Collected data

╭──

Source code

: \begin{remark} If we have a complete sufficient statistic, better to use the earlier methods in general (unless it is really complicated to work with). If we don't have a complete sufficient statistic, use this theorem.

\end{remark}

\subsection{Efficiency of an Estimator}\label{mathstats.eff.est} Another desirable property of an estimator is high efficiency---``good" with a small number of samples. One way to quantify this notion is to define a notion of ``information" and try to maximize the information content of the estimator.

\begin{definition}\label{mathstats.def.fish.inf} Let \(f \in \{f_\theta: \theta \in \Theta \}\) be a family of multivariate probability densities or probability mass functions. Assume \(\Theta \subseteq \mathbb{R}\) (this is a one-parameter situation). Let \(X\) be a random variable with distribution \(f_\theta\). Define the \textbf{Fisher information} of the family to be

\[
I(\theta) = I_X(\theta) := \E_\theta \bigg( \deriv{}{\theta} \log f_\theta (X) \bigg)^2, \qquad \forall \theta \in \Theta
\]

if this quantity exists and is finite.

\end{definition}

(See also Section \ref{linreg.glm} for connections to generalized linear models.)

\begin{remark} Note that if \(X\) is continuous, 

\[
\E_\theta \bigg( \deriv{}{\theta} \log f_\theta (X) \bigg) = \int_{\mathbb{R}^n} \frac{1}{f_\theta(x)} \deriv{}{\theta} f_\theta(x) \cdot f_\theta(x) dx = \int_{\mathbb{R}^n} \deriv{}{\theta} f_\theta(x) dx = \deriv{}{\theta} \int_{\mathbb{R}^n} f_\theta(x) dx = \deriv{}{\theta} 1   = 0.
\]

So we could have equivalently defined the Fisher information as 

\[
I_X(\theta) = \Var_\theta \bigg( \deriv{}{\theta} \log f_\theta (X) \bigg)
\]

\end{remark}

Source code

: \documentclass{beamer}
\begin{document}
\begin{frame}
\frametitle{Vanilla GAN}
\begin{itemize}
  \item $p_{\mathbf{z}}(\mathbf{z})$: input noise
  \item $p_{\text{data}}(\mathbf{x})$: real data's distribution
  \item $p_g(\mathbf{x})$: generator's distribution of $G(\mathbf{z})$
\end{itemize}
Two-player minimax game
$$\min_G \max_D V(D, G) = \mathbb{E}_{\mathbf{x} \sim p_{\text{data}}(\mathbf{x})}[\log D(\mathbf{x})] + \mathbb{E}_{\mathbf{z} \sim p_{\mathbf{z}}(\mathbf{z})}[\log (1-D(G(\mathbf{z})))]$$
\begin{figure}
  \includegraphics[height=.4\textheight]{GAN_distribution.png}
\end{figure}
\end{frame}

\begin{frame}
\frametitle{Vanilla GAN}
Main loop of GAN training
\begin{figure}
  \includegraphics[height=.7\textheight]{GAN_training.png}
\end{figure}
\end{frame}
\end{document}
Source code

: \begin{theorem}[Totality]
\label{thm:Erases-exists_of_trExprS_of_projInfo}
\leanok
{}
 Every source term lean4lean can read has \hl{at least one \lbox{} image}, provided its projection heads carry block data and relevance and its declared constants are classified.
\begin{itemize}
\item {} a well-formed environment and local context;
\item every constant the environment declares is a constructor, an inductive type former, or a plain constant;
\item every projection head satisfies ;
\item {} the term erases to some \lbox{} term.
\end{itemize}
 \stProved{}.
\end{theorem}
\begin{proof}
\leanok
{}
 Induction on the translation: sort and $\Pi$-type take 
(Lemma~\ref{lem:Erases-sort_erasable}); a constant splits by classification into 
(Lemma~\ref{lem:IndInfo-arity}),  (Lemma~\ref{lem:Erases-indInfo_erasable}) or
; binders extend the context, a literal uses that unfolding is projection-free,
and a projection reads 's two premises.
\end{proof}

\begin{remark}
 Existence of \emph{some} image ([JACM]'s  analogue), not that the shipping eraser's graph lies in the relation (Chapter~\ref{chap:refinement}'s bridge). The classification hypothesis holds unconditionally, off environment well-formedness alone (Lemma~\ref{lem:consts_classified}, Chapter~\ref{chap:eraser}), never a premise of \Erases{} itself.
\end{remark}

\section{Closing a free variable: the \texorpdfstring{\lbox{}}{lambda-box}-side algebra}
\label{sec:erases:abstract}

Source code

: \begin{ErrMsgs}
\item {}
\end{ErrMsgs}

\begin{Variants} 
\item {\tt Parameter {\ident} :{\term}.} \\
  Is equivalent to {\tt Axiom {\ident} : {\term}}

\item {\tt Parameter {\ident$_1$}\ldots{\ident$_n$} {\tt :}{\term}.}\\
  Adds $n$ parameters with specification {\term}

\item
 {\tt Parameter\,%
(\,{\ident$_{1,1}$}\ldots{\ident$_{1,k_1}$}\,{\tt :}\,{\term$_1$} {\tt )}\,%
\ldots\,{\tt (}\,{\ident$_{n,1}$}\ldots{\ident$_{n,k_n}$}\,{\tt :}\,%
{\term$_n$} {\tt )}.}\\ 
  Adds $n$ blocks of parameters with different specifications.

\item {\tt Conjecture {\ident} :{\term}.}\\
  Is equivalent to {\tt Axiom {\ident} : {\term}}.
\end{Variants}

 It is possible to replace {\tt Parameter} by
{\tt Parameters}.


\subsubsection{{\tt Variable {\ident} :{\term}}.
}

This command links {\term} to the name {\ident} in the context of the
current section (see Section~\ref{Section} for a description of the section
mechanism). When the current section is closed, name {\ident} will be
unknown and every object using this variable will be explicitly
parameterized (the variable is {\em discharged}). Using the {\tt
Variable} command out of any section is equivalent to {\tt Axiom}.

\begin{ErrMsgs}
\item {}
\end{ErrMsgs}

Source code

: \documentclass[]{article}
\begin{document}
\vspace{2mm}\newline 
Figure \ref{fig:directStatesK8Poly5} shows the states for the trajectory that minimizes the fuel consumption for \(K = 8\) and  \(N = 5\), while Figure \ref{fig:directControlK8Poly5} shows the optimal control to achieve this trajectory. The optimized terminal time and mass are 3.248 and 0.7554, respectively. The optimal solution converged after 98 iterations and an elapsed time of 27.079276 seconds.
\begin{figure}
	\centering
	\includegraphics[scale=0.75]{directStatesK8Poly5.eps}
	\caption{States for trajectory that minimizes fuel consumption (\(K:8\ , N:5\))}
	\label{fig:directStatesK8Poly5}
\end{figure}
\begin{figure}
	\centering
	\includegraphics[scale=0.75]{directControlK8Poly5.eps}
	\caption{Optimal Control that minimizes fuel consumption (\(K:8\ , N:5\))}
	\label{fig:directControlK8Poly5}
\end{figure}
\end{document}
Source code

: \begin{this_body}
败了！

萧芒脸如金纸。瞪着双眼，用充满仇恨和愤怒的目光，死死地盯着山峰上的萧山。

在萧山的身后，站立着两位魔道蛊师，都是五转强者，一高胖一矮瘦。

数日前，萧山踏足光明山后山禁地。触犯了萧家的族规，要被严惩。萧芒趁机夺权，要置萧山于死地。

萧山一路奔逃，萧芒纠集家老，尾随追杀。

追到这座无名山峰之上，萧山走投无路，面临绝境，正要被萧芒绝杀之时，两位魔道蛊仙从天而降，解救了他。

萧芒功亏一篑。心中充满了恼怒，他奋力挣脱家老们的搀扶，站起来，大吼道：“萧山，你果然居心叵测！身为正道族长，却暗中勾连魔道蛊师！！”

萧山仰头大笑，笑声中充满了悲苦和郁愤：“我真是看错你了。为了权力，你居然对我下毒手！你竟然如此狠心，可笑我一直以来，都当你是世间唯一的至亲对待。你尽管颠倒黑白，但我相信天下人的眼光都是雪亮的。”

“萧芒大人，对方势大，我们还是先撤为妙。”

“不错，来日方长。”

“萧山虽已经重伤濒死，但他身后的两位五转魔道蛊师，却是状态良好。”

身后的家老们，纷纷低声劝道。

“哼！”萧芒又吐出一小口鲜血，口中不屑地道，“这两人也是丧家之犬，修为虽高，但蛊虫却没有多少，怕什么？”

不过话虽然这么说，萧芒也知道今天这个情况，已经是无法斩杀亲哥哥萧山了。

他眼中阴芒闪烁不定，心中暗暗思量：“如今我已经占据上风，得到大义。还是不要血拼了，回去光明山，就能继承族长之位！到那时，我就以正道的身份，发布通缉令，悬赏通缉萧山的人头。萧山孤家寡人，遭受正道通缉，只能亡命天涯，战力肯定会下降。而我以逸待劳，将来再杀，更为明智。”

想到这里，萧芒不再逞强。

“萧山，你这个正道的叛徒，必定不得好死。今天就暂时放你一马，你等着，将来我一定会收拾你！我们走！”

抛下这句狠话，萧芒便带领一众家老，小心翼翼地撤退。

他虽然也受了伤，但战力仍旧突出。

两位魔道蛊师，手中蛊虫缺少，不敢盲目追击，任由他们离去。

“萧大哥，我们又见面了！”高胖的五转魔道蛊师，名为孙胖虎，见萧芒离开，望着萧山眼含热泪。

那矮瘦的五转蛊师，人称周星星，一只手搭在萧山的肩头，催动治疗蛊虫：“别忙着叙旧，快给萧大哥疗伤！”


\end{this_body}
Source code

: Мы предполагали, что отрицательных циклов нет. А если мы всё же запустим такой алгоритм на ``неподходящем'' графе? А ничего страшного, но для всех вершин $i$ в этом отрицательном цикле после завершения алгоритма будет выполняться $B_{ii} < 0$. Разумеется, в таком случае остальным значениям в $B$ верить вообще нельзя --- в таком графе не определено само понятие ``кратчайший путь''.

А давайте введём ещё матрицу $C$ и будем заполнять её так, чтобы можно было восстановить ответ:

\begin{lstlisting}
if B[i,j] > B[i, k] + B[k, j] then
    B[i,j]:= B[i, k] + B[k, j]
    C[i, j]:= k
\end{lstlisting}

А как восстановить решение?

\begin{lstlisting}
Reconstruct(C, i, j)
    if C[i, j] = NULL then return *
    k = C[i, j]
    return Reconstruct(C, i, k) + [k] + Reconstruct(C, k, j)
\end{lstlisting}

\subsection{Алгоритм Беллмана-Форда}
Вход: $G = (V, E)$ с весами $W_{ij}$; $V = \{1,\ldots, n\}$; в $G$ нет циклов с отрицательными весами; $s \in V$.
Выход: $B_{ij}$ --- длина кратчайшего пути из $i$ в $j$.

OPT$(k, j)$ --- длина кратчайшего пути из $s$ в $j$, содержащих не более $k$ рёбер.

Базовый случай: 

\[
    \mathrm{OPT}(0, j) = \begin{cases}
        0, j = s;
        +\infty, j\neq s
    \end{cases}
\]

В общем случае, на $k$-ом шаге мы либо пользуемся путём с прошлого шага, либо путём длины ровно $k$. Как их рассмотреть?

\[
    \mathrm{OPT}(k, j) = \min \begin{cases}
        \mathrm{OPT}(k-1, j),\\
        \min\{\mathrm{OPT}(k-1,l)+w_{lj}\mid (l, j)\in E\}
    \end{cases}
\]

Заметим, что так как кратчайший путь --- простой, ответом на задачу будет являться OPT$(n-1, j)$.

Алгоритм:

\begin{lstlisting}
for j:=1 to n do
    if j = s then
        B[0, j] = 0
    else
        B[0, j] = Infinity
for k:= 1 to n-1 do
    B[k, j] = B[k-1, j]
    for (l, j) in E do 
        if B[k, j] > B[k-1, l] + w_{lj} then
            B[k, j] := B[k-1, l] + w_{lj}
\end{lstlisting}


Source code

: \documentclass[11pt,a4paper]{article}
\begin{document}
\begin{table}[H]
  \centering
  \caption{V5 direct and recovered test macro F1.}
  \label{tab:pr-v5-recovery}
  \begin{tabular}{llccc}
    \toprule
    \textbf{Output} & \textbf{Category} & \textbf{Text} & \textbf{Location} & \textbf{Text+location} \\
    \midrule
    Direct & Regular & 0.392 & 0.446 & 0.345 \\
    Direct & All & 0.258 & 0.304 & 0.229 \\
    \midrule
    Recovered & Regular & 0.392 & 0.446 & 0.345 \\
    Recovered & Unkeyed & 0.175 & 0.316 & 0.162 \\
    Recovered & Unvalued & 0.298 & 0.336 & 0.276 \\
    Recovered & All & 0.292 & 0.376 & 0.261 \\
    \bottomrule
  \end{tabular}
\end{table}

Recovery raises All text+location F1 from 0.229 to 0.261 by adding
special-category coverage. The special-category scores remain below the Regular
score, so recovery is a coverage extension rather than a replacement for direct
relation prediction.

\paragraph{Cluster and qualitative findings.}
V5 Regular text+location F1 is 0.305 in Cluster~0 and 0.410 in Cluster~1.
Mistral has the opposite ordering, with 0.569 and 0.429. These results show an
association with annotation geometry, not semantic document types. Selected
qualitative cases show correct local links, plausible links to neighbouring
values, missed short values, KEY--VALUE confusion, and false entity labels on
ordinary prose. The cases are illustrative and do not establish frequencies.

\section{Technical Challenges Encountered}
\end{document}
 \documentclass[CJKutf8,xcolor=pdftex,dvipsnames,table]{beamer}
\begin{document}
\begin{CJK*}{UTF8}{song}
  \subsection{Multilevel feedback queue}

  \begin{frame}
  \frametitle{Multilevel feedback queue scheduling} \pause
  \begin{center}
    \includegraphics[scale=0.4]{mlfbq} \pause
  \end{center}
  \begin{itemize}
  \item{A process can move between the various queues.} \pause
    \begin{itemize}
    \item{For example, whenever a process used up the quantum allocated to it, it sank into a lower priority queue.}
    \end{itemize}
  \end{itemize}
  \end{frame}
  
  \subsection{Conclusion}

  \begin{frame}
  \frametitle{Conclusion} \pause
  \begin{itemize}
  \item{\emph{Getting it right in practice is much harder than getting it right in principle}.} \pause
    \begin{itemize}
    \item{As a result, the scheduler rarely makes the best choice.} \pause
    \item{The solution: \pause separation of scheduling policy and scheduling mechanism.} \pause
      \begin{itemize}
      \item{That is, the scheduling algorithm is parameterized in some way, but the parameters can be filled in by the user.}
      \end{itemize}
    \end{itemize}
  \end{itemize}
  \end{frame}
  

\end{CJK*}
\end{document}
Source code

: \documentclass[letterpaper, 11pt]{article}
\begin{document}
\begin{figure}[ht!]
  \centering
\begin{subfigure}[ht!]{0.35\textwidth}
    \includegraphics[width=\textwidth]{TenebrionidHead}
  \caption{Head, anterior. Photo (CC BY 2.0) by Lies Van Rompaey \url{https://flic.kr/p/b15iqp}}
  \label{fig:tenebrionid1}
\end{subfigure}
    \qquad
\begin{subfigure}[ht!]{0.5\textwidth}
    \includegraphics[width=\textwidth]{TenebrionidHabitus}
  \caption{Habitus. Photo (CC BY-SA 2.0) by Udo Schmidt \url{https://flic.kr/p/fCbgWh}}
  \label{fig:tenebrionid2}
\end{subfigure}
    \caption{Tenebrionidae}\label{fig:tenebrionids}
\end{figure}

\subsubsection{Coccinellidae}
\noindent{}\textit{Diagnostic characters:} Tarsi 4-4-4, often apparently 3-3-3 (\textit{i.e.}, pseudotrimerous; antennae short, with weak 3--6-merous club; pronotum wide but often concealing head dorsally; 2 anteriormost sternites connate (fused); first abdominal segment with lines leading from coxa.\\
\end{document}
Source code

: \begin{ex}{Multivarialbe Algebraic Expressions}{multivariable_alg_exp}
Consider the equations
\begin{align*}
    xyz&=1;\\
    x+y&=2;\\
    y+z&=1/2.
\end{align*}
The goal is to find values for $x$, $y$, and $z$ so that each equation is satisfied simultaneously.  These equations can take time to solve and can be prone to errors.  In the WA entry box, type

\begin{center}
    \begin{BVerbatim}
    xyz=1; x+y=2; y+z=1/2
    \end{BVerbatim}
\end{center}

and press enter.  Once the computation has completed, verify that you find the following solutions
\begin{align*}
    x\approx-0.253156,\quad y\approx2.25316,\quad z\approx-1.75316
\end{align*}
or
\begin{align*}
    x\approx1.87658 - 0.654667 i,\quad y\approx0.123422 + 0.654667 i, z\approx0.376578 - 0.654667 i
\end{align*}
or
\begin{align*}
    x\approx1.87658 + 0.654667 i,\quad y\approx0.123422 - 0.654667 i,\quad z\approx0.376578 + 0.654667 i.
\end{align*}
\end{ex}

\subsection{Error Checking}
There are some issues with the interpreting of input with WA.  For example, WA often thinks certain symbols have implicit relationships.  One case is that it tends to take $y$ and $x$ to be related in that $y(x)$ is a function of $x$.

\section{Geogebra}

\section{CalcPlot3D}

╰──

ACTION ITEM — All lines above from the one holding "B[k, j] = B[k-1, j]" to the one holding "values, missed short", inclusive, are to be copied exactly; no other line is wanted.

EXPECTED ANSWER —
    B[k, j] = B[k-1, j]
    for (l, j) in E do 
        if B[k, j] > B[k-1, l] + w_{lj} then
            B[k, j] := B[k-1, l] + w_{lj}
\end{lstlisting}


Source code

: \documentclass[11pt,a4paper]{article}
\begin{document}
\begin{table}[H]
  \centering
  \caption{V5 direct and recovered test macro F1.}
  \label{tab:pr-v5-recovery}
  \begin{tabular}{llccc}
    \toprule
    \textbf{Output} & \textbf{Category} & \textbf{Text} & \textbf{Location} & \textbf{Text+location} \\
    \midrule
    Direct & Regular & 0.392 & 0.446 & 0.345 \\
    Direct & All & 0.258 & 0.304 & 0.229 \\
    \midrule
    Recovered & Regular & 0.392 & 0.446 & 0.345 \\
    Recovered & Unkeyed & 0.175 & 0.316 & 0.162 \\
    Recovered & Unvalued & 0.298 & 0.336 & 0.276 \\
    Recovered & All & 0.292 & 0.376 & 0.261 \\
    \bottomrule
  \end{tabular}
\end{table}

Recovery raises All text+location F1 from 0.229 to 0.261 by adding
special-category coverage. The special-category scores remain below the Regular
score, so recovery is a coverage extension rather than a replacement for direct
relation prediction.

\paragraph{Cluster and qualitative findings.}
V5 Regular text+location F1 is 0.305 in Cluster~0 and 0.410 in Cluster~1.
Mistral has the opposite ordering, with 0.569 and 0.429. These results show an
association with annotation geometry, not semantic document types. Selected
qualitative cases show correct local links, plausible links to neighbouring
values, missed short values, KEY--VALUE confusion, and false entity labels on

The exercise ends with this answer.